Among the records, find the lines that hold the string "central" and return them.

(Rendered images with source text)
>>>>

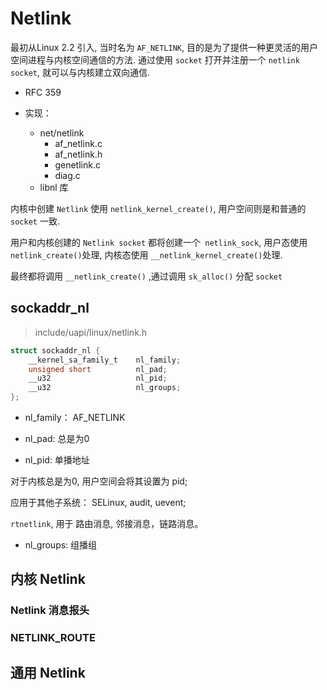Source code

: # Netlink 
最初从Linux 2.2 引入, 当时名为 `AF_NETLINK`, 目的是为了提供一种更灵活的用户空间进程与内核空间通信的方法.
通过使用 `socket` 打开并注册一个 `netlink socket`, 就可以与内核建立双向通信.

* RFC 359

* 实现：
  * net/netlink
    * af_netlink.c
    * af_netlink.h
    * genetlink.c
    * diag.c
  * libnl 库


内核中创建 `Netlink` 使用 `netlink_kernel_create()`, 
用户空间则是和普通的 `socket` 一致.

用户和内核创建的 `Netlink socket` 都将创建一个` netlink_sock`,
用户态使用 `netlink_create()`处理,
内核态使用 `__netlink_kernel_create()`处理.

最终都将调用 `__netlink_create()` ,通过调用 `sk_alloc()` 分配 `socket`

## sockaddr_nl

> include/uapi/linux/netlink.h

```c
struct sockaddr_nl {
    __kernel_sa_family_t    nl_family;
    unsigned short          nl_pad;
    __u32                   nl_pid;
    __u32                   nl_groups;
};
```

* nl_family： AF_NETLINK

* nl_pad: 总是为0

* nl_pid: 单播地址

对于内核总是为0, 用户空间会将其设置为 pid;

应用于其他子系统： SELinux, audit, uevent;

`rtnetlink`, 用于 路由消息, 邻接消息，链路消息。

* nl_groups: 组播组

## 内核 Netlink

### Netlink 消息报头

### NETLINK_ROUTE

## 通用 Netlink



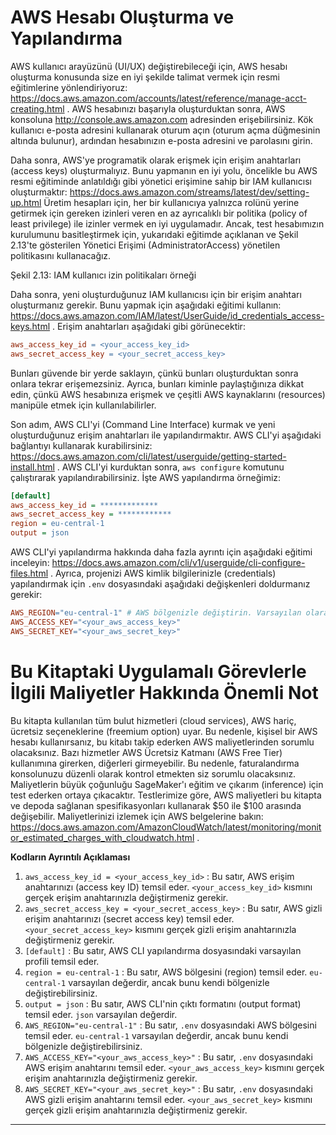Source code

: # AWS Hesabı Oluşturma ve Yapılandırma

AWS kullanıcı arayüzünü (UI/UX) değiştirebileceği için, AWS hesabı oluşturma konusunda size en iyi şekilde talimat vermek için resmi eğitimlerine yönlendiriyoruz: https://docs.aws.amazon.com/accounts/latest/reference/manage-acct-creating.html . AWS hesabınızı başarıyla oluşturduktan sonra, AWS konsoluna http://console.aws.amazon.com adresinden erişebilirsiniz. Kök kullanıcı e-posta adresini kullanarak oturum açın (oturum açma düğmesinin altında bulunur), ardından hesabınızın e-posta adresini ve parolasını girin.

Daha sonra, AWS'ye programatik olarak erişmek için erişim anahtarları (access keys) oluşturmalıyız. Bunu yapmanın en iyi yolu, öncelikle bu AWS resmi eğitiminde anlatıldığı gibi yönetici erişimine sahip bir IAM kullanıcısı oluşturmaktır: https://docs.aws.amazon.com/streams/latest/dev/setting-up.html Üretim hesapları için, her bir kullanıcıya yalnızca rolünü yerine getirmek için gereken izinleri veren en az ayrıcalıklı bir politika (policy of least privilege) ile izinler vermek en iyi uygulamadır. Ancak, test hesabımızın kurulumunu basitleştirmek için, yukarıdaki eğitimde açıklanan ve Şekil 2.13'te gösterilen Yönetici Erişimi (AdministratorAccess) yönetilen politikasını kullanacağız.

Şekil 2.13: IAM kullanıcı izin politikaları örneği

Daha sonra, yeni oluşturduğunuz IAM kullanıcısı için bir erişim anahtarı oluşturmanız gerekir. Bunu yapmak için aşağıdaki eğitimi kullanın: https://docs.aws.amazon.com/IAM/latest/UserGuide/id_credentials_access-keys.html . Erişim anahtarları aşağıdaki gibi görünecektir:
```makefile
aws_access_key_id = <your_access_key_id>
aws_secret_access_key = <your_secret_access_key>
```
Bunları güvende bir yerde saklayın, çünkü bunları oluşturduktan sonra onlara tekrar erişemezsiniz. Ayrıca, bunları kiminle paylaştığınıza dikkat edin, çünkü AWS hesabınıza erişmek ve çeşitli AWS kaynaklarını (resources) manipüle etmek için kullanılabilirler.

Son adım, AWS CLI'yi (Command Line Interface) kurmak ve yeni oluşturduğunuz erişim anahtarları ile yapılandırmaktır. AWS CLI'yi aşağıdaki bağlantıyı kullanarak kurabilirsiniz: https://docs.aws.amazon.com/cli/latest/userguide/getting-started-install.html . AWS CLI'yi kurduktan sonra, `aws configure` komutunu çalıştırarak yapılandırabilirsiniz. İşte AWS yapılandırma örneğimiz:
```ini
[default]
aws_access_key_id = *************
aws_secret_access_key = ************
region = eu-central-1
output = json
```
AWS CLI'yi yapılandırma hakkında daha fazla ayrıntı için aşağıdaki eğitimi inceleyin: https://docs.aws.amazon.com/cli/v1/userguide/cli-configure-files.html . Ayrıca, projenizi AWS kimlik bilgilerinizle (credentials) yapılandırmak için `.env` dosyasındaki aşağıdaki değişkenleri doldurmanız gerekir:
```makefile
AWS_REGION="eu-central-1" # AWS bölgenizle değiştirin. Varsayılan olarak "eu-central-1" kullanıyoruz.
AWS_ACCESS_KEY="<your_aws_access_key>"
AWS_SECRET_KEY="<your_aws_secret_key>"
```

# Bu Kitaptaki Uygulamalı Görevlerle İlgili Maliyetler Hakkında Önemli Not

Bu kitapta kullanılan tüm bulut hizmetleri (cloud services), AWS hariç, ücretsiz seçeneklerine (freemium option) uyar. Bu nedenle, kişisel bir AWS hesabı kullanırsanız, bu kitabı takip ederken AWS maliyetlerinden sorumlu olacaksınız. Bazı hizmetler AWS Ücretsiz Katmanı (AWS Free Tier) kullanımına girerken, diğerleri girmeyebilir. Bu nedenle, faturalandırma konsolunuzu düzenli olarak kontrol etmekten siz sorumlu olacaksınız. Maliyetlerin büyük çoğunluğu SageMaker'ı eğitim ve çıkarım (inference) için test ederken ortaya çıkacaktır. Testlerimize göre, AWS maliyetleri bu kitapta ve depoda sağlanan spesifikasyonları kullanarak $50 ile $100 arasında değişebilir. Maliyetlerinizi izlemek için AWS belgelerine bakın: https://docs.aws.amazon.com/AmazonCloudWatch/latest/monitoring/monitor_estimated_charges_with_cloudwatch.html .

**Kodların Ayrıntılı Açıklaması**

1. `aws_access_key_id = <your_access_key_id>` : Bu satır, AWS erişim anahtarınızı (access key ID) temsil eder. `<your_access_key_id>` kısmını gerçek erişim anahtarınızla değiştirmeniz gerekir.
2. `aws_secret_access_key = <your_secret_access_key>` : Bu satır, AWS gizli erişim anahtarınızı (secret access key) temsil eder. `<your_secret_access_key>` kısmını gerçek gizli erişim anahtarınızla değiştirmeniz gerekir.
3. `[default]` : Bu satır, AWS CLI yapılandırma dosyasındaki varsayılan profili temsil eder.
4. `region = eu-central-1` : Bu satır, AWS bölgesini (region) temsil eder. `eu-central-1` varsayılan değerdir, ancak bunu kendi bölgenizle değiştirebilirsiniz.
5. `output = json` : Bu satır, AWS CLI'nin çıktı formatını (output format) temsil eder. `json` varsayılan değerdir.
6. `AWS_REGION="eu-central-1"` : Bu satır, `.env` dosyasındaki AWS bölgesini temsil eder. `eu-central-1` varsayılan değerdir, ancak bunu kendi bölgenizle değiştirebilirsiniz.
7. `AWS_ACCESS_KEY="<your_aws_access_key>"` : Bu satır, `.env` dosyasındaki AWS erişim anahtarını temsil eder. `<your_aws_access_key>` kısmını gerçek erişim anahtarınızla değiştirmeniz gerekir.
8. `AWS_SECRET_KEY="<your_aws_secret_key>"` : Bu satır, `.env` dosyasındaki AWS gizli erişim anahtarını temsil eder. `<your_aws_secret_key>` kısmını gerçek gizli erişim anahtarınızla değiştirmeniz gerekir.

---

<<<<

:: Reply ::
region = eu-central-1
AWS_REGION="eu-central-1" # AWS bölgenizle değiştirin. Varsayılan olarak "eu-central-1" kullanıyoruz.
4. `region = eu-central-1` : Bu satır, AWS bölgesini (region) temsil eder. `eu-central-1` varsayılan değerdir, ancak bunu kendi bölgenizle değiştirebilirsiniz.
6. `AWS_REGION="eu-central-1"` : Bu satır, `.env` dosyasındaki AWS bölgesini temsil eder. `eu-central-1` varsayılan değerdir, ancak bunu kendi bölgenizle değiştirebilirsiniz.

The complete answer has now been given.